Liberian President George Weah urged francophone West African nations to delay regional currency reforms to get the implementation of the so-called eco back on track.
The West African Monetary Union, led by Ivory Coast, in December agreed to change the name of the CFA franc to the eco and end a requirement that the authority keep a portion of its reserves in France. Central African states that use a different version of the CFA franc aren’t party to the reforms.
The name eco was previously chosen for a future common currency in 15 west and central African countries including Ivory Coast, Nigeria and Ghana.

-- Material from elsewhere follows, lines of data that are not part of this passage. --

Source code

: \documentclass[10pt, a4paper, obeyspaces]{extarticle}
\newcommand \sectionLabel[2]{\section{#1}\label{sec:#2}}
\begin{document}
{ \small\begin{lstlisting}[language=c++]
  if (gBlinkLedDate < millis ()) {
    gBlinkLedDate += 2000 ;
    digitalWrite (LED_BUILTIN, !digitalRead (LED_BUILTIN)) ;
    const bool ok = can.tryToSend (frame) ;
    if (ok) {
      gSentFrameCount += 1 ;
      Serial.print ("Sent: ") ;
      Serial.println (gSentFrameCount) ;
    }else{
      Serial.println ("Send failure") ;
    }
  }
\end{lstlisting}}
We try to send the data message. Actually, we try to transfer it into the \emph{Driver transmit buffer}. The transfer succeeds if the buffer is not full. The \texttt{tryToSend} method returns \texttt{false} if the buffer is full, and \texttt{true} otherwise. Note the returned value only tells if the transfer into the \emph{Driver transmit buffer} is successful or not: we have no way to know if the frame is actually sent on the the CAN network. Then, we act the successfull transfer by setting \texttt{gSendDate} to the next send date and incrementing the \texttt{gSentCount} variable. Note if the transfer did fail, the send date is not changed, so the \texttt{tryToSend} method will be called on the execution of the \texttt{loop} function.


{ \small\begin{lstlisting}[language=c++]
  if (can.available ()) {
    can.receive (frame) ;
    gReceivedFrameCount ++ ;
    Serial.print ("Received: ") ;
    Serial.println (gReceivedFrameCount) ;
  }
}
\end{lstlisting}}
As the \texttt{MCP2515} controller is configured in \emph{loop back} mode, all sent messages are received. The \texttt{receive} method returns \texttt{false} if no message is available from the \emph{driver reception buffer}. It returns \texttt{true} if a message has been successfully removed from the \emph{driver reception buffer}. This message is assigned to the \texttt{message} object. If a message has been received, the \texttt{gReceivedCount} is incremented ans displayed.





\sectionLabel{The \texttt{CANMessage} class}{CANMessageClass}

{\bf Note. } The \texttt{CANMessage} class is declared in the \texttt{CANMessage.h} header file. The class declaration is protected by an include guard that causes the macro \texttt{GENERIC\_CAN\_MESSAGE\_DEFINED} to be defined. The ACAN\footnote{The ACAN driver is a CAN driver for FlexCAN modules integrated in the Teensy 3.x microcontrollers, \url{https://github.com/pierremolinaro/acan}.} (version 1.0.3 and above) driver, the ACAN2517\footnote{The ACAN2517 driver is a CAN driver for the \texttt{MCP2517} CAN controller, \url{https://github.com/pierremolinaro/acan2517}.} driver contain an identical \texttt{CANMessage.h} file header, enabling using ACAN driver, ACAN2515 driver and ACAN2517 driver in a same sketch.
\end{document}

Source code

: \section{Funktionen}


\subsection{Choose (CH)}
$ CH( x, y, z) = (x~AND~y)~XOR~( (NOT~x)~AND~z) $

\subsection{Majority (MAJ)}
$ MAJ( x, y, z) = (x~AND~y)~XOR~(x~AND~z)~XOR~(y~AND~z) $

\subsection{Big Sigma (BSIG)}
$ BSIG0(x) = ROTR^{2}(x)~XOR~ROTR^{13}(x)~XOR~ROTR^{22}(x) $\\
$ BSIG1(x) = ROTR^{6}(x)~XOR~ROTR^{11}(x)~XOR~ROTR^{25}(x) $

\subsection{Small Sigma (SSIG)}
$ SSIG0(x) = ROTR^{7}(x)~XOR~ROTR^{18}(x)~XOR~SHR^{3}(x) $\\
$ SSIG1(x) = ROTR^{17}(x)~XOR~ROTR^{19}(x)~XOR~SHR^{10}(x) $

Weah said talks should be held between regional leaders and Ivorian President Alassane Ouattara, who announced the adoption of the eco on behalf of West African francophone nations earlier this year. The goal of the discussions would be to prevent the WAMU from implementing its version of the new currency, Weah said after a virtual summit with West African Monetary Zone heads of state this week.
“This will win us some time to continue to resolve this matter,” Weah said.
The CFA franc is currently used in two African monetary zones, one for eight West African countries and the other for six in central Africa. In return, the states have to keep half of their reserves in France, on which the French Treasury pays a 0.75% interest rate, a requirement that will end when the nations move to the new currency.
Regional leaders should also hold talks with French President Emmanuel Macron about the reforms, Weah said.